> WHAT YOU WILL DO: Say how many of the lines below contain the word "enough"; nothing else belongs in the answer.

Excerpts from a dataset
::::::::

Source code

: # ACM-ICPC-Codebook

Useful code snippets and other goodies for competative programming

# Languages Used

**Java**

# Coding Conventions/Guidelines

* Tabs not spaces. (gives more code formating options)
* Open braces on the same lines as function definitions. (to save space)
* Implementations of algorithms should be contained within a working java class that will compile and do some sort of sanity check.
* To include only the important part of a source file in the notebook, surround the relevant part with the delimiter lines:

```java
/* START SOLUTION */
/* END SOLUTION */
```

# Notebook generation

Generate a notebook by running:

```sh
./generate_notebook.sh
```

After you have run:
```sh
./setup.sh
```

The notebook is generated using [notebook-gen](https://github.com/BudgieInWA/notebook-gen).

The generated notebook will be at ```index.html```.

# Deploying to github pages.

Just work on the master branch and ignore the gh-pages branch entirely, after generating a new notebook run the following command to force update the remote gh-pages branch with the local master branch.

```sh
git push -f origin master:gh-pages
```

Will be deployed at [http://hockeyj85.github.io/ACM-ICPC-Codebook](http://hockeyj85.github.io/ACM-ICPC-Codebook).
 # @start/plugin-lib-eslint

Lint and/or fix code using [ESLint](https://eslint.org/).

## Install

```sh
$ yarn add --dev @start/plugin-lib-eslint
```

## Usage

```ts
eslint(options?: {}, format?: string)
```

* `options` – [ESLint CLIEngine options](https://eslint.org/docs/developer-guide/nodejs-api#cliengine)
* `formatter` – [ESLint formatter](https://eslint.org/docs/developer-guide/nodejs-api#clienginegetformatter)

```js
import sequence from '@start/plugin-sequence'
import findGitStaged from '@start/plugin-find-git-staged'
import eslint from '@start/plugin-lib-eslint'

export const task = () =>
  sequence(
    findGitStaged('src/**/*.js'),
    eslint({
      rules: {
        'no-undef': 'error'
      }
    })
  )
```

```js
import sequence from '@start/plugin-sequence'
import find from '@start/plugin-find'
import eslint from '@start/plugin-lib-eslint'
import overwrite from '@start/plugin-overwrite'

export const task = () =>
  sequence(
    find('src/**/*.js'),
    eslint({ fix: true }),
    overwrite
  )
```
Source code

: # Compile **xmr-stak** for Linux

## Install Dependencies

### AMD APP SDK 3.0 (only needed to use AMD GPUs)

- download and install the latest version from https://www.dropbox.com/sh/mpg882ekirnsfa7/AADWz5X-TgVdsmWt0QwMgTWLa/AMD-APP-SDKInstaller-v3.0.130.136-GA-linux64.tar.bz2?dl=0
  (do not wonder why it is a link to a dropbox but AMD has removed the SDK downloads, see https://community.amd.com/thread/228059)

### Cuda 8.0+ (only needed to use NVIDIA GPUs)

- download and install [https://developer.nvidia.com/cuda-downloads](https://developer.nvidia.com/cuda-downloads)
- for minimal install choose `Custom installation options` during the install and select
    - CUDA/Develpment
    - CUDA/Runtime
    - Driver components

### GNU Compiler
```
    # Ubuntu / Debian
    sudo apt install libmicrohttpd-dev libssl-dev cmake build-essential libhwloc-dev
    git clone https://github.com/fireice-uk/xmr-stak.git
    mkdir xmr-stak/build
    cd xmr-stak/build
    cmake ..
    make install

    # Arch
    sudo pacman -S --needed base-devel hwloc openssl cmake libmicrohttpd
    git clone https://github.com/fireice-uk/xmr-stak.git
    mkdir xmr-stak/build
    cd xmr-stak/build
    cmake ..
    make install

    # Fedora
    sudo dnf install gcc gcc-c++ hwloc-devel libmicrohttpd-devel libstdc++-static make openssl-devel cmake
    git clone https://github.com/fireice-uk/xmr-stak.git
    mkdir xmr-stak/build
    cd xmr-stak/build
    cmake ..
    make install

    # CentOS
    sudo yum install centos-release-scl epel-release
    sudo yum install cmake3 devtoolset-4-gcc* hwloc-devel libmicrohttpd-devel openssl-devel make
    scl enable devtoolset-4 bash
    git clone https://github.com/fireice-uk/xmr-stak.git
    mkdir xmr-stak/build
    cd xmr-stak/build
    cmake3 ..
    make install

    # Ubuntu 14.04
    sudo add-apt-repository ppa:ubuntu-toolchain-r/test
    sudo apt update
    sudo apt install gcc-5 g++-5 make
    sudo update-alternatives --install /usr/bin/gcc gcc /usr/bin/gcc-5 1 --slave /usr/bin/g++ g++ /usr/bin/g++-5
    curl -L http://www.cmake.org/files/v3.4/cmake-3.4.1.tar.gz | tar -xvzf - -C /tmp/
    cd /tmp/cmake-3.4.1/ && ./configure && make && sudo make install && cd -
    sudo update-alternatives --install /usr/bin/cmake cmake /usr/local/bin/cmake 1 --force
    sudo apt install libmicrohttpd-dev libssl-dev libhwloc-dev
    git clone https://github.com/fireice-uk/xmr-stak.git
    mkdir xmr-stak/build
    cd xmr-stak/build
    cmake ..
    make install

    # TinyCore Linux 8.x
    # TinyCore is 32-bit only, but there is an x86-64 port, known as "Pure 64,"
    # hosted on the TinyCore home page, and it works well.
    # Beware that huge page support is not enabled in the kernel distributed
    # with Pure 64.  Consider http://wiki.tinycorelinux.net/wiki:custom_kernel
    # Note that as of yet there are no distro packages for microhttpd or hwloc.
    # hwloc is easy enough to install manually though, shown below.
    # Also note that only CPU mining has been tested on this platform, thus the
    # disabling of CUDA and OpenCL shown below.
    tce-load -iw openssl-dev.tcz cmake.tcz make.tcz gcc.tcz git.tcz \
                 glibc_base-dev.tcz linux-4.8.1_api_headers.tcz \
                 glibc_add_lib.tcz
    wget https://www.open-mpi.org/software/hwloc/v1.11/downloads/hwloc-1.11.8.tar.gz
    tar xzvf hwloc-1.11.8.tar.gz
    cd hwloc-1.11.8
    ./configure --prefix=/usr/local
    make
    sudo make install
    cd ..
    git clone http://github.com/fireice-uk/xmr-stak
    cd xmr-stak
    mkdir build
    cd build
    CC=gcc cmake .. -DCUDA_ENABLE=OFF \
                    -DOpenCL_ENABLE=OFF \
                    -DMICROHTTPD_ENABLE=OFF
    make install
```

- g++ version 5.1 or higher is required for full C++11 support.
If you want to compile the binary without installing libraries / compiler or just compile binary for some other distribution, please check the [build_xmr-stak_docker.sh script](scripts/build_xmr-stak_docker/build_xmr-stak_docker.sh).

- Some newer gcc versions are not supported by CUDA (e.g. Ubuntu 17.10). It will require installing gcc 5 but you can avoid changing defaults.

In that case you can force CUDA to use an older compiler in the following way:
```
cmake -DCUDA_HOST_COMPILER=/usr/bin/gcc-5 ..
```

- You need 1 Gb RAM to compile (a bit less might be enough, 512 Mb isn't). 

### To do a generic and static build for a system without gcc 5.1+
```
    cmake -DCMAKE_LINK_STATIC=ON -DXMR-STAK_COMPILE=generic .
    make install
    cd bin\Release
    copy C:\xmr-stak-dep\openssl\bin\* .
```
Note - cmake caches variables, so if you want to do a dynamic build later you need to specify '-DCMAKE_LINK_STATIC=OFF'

::::::::

> ANSWER TO THIS TASK: 2